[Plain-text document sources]
+--

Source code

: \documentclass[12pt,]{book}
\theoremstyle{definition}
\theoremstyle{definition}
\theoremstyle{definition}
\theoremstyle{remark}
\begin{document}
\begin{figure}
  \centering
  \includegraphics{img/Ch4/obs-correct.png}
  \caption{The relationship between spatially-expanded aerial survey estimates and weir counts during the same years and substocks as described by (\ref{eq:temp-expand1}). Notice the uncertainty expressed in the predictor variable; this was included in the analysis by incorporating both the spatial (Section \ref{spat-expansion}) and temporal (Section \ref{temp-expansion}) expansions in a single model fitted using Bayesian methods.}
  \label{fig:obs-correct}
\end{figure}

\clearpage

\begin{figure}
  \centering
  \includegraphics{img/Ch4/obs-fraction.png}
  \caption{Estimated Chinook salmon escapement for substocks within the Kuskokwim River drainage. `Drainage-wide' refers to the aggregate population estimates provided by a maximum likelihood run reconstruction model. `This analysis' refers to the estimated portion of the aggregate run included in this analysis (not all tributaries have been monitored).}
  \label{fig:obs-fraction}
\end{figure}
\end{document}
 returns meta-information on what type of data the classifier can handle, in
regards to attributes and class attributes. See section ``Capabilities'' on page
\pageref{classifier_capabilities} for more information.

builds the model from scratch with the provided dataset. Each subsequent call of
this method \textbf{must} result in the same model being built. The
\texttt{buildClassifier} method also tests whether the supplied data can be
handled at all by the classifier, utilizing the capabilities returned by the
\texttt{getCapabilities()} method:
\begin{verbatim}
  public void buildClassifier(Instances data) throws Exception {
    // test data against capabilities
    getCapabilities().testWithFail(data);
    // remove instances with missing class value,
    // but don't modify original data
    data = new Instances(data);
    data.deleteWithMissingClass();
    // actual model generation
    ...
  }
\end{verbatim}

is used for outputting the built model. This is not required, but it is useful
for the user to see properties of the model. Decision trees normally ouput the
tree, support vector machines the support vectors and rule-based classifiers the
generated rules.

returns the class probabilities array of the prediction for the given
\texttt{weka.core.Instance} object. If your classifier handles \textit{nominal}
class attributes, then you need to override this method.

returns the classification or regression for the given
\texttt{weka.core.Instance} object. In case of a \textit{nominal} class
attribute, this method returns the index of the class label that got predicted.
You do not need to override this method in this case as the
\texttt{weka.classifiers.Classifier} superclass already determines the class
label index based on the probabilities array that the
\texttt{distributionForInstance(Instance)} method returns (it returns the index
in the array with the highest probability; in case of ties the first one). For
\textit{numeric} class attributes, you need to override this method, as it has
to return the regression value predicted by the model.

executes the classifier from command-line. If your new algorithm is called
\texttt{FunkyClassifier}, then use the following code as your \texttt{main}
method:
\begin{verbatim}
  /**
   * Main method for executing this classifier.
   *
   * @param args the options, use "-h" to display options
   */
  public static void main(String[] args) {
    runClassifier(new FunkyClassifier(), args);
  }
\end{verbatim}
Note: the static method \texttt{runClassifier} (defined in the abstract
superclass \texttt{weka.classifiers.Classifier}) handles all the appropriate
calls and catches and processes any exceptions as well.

+--

Your output must be the exact lines from the one containing "attribute, this method" through the end of the data above, both included, and nothing more.

(TASK OUTPUT)
attribute, this method returns the index of the class label that got predicted.
You do not need to override this method in this case as the
\texttt{weka.classifiers.Classifier} superclass already determines the class
label index based on the probabilities array that the
\texttt{distributionForInstance(Instance)} method returns (it returns the index
in the array with the highest probability; in case of ties the first one). For
\textit{numeric} class attributes, you need to override this method, as it has
to return the regression value predicted by the model.

executes the classifier from command-line. If your new algorithm is called
\texttt{FunkyClassifier}, then use the following code as your \texttt{main}
method:
\begin{verbatim}
  /**
   * Main method for executing this classifier.
   *
   * @param args the options, use "-h" to display options
   */
  public static void main(String[] args) {
    runClassifier(new FunkyClassifier(), args);
  }
\end{verbatim}
Note: the static method \texttt{runClassifier} (defined in the abstract
superclass \texttt{weka.classifiers.Classifier}) handles all the appropriate
calls and catches and processes any exceptions as well.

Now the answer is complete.